Background information
- Born: Clair Stirling 26 October 1982 (age 43) Edinburgh, Scotland, United Kingdom
- Origin: Scotland
- Genres: Electronica, latin freestyle, hip hop, techno, underground
- Occupations: DJ, illustrator, radio presenter, model
- Instruments: Turntable, sampler
- Label: LuckyMe
- Website: Archived 2021-06-22 at the Wayback Machine

= Eclair Fifi =

Clair Stirling, known more widely by her stage name Eclair Fifi, is a Scottish DJ, artist and illustrator, currently signed to LuckyMe. She is an illustrator & designer for the label and hosts a monthly show on London radio station NTS Radio.

==DJ==

Introduced to dance music from an early age through her parents interest in Detroit Techno and Chicago House, at 16 years old Eclair Fifi DJ'd on a pirate show on 'Interface' – one of the world's first radio stations broadcasting online. As a club dj she currently holds a residency at Paris Social Club as well as Hoya:Hoya in Manchester. She has recorded mixes for FACT, Triple J and URB and was "Azealia Banks' go-to DJ" for her special Mermaid's Ball Party in London.

In 2013, she was a resident on BBC Radio One in New DJs We Trust, playing to average audience of 2 million listeners.

2019 she started her own label River Rapid which to date has put out releases by: Afrodeutsche, Santiago Salazar, and DC Salas.

In March 2024, she announced that Meta had permanently banned her Instagram account.
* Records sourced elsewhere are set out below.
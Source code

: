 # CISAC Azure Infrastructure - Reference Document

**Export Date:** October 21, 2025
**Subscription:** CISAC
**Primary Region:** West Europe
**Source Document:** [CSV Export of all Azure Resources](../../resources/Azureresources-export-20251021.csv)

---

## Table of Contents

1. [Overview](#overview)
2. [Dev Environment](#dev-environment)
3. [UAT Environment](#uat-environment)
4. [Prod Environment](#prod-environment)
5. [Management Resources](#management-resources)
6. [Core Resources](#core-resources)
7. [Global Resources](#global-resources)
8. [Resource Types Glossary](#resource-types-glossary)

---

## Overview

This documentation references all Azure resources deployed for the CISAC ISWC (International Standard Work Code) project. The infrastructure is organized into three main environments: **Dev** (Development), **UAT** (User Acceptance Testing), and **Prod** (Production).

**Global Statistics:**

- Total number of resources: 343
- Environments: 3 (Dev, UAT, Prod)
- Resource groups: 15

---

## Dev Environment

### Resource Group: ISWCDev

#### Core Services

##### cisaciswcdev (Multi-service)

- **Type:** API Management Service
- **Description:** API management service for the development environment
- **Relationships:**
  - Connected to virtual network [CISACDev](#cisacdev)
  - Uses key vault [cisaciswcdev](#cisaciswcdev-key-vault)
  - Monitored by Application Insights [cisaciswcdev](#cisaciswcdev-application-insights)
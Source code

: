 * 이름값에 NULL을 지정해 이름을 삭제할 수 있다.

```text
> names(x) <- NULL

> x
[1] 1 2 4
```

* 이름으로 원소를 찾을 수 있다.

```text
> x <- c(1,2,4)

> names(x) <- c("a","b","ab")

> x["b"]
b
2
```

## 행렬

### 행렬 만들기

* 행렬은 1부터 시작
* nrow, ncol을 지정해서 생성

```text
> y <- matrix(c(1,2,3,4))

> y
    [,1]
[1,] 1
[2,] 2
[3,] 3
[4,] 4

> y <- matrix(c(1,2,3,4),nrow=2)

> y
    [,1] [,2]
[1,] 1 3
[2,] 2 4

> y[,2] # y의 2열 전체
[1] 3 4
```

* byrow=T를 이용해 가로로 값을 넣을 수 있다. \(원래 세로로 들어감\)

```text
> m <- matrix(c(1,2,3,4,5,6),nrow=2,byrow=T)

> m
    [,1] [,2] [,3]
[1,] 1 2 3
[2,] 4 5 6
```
==Artist and Illustrator==

Eclair Fifi is a graduate of Edinburgh College of Art. She is a regular contributor to the aesthetics of LuckyMe and has designed guest artist merchandise for Bleep.com. She designed the artwork for Baauer's laser etch 12" vinyl, Dum Dum and Machinedrum's Vapor City.

==Model==

Eclair Fifi modelled as part of the H&M campaign "H&M Loves Music."